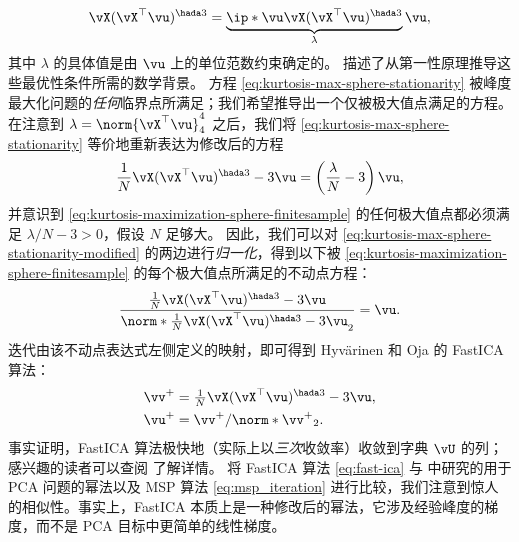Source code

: \documentclass[../../book-main_zh.tex]{subfiles}
\begin{document}
\begin{align}\label{eq:kurtosis-max-sphere-stationarity}
    \vX (\vX^\top \vu)^{\hada 3}
    =
    \underbrace{
        \ip*{\vu}{
            \vX (\vX^\top \vu)^{\hada 3}
    }}_{\lambda} \vu,
\end{align}
其中 $\lambda$ 的具体值是由 $\vu$ 上的单位范数约束确定的。
 描述了从第一性原理推导这些最优性条件所需的数学背景。
方程 \eqref{eq:kurtosis-max-sphere-stationarity}
被峰度最大化问题的\textit{任何}临界点所满足；我们希望推导出一个仅被极大值点满足的方程。
在注意到 $\lambda = \norm{\vX^\top \vu}_4^4$ 之后，我们将
\eqref{eq:kurtosis-max-sphere-stationarity} 等价地重新表达为修改后的方程
\begin{align}\label{eq:kurtosis-max-sphere-stationarity-modified}
    \frac{1}{N}\vX (\vX^\top \vu)^{\hada 3}
    -
    3 \vu
    =
    \left(
        \frac{\lambda}{N} - 3
    \right)
    \vu,
\end{align}
并意识到 \eqref{eq:kurtosis-maximization-sphere-finitesample}
的任何极大值点都必须满足 $\lambda / N - 3 > 0$，假设 $N$ 足够大。
因此，我们可以对 \eqref{eq:kurtosis-max-sphere-stationarity-modified}
的两边进行\textit{归一化}，得到以下被
\eqref{eq:kurtosis-maximization-sphere-finitesample} 的每个极大值点所满足的不动点方程：
\begin{align}\label{eq:kurtosis-max-sphere-fxp}
    \frac{
        \frac{1}{N}\vX (\vX^\top \vu)^{\hada 3}
        -
        3 \vu
    }{
        \norm*{
            \frac{1}{N}\vX (\vX^\top \vu)^{\hada 3}
            -
            3 \vu
        }_2
    }
    =
    \vu.
\end{align}
迭代由该不动点表达式左侧定义的映射，即可得到 Hyv\"{a}rinen 和 Oja \cite{hyvarinen-1997} 的 FastICA 算法：
\begin{equation}
    \begin{split}\label{eq:fast-ica}
        \vv^+ &= \tfrac{1}{N}\vX (\vX^\top \vu)^{\hada 3}- 3 \vu
        ,  \\
        \vu^+ &= \vv^+ / \norm*{\vv^+}_2.
    \end{split}
\end{equation}
事实证明，FastICA 算法极快地（实际上以\textit{三次}收敛率）收敛到字典 $\vU$ 的列；感兴趣的读者可以查阅
\cite{hyvarinen-1997} 了解详情。
将 FastICA 算法 \eqref{eq:fast-ica} 与  中研究的用于 PCA 问题的幂法以及
MSP 算法 \eqref{eq:msp_iteration} 进行比较，我们注意到惊人的相似性。事实上，FastICA
本质上是一种修改后的幂法，它涉及经验峰度的梯度，而不是 PCA 目标中更简单的线性梯度。
\end{document}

*Your task*. Could you return the entire listing above verbatim while dropping each picture?

*The answer*.
Source code

: \documentclass[../../book-main_zh.tex]{subfiles}
\begin{document}
\begin{align}\label{eq:kurtosis-max-sphere-stationarity}
    \vX (\vX^\top \vu)^{\hada 3}
    =
    \underbrace{
        \ip*{\vu}{
            \vX (\vX^\top \vu)^{\hada 3}
    }}_{\lambda} \vu,
\end{align}
其中 $\lambda$ 的具体值是由 $\vu$ 上的单位范数约束确定的。
 描述了从第一性原理推导这些最优性条件所需的数学背景。
方程 \eqref{eq:kurtosis-max-sphere-stationarity}
被峰度最大化问题的\textit{任何}临界点所满足；我们希望推导出一个仅被极大值点满足的方程。
在注意到 $\lambda = \norm{\vX^\top \vu}_4^4$ 之后，我们将
\eqref{eq:kurtosis-max-sphere-stationarity} 等价地重新表达为修改后的方程
\begin{align}\label{eq:kurtosis-max-sphere-stationarity-modified}
    \frac{1}{N}\vX (\vX^\top \vu)^{\hada 3}
    -
    3 \vu
    =
    \left(
        \frac{\lambda}{N} - 3
    \right)
    \vu,
\end{align}
并意识到 \eqref{eq:kurtosis-maximization-sphere-finitesample}
的任何极大值点都必须满足 $\lambda / N - 3 > 0$，假设 $N$ 足够大。
因此，我们可以对 \eqref{eq:kurtosis-max-sphere-stationarity-modified}
的两边进行\textit{归一化}，得到以下被
\eqref{eq:kurtosis-maximization-sphere-finitesample} 的每个极大值点所满足的不动点方程：
\begin{align}\label{eq:kurtosis-max-sphere-fxp}
    \frac{
        \frac{1}{N}\vX (\vX^\top \vu)^{\hada 3}
        -
        3 \vu
    }{
        \norm*{
            \frac{1}{N}\vX (\vX^\top \vu)^{\hada 3}
            -
            3 \vu
        }_2
    }
    =
    \vu.
\end{align}
迭代由该不动点表达式左侧定义的映射，即可得到 Hyv\"{a}rinen 和 Oja \cite{hyvarinen-1997} 的 FastICA 算法：
\begin{equation}
    \begin{split}\label{eq:fast-ica}
        \vv^+ &= \tfrac{1}{N}\vX (\vX^\top \vu)^{\hada 3}- 3 \vu
        ,  \\
        \vu^+ &= \vv^+ / \norm*{\vv^+}_2.
    \end{split}
\end{equation}
事实证明，FastICA 算法极快地（实际上以\textit{三次}收敛率）收敛到字典 $\vU$ 的列；感兴趣的读者可以查阅
\cite{hyvarinen-1997} 了解详情。
将 FastICA 算法 \eqref{eq:fast-ica} 与  中研究的用于 PCA 问题的幂法以及
MSP 算法 \eqref{eq:msp_iteration} 进行比较，我们注意到惊人的相似性。事实上，FastICA
本质上是一种修改后的幂法，它涉及经验峰度的梯度，而不是 PCA 目标中更简单的线性梯度。
\end{document}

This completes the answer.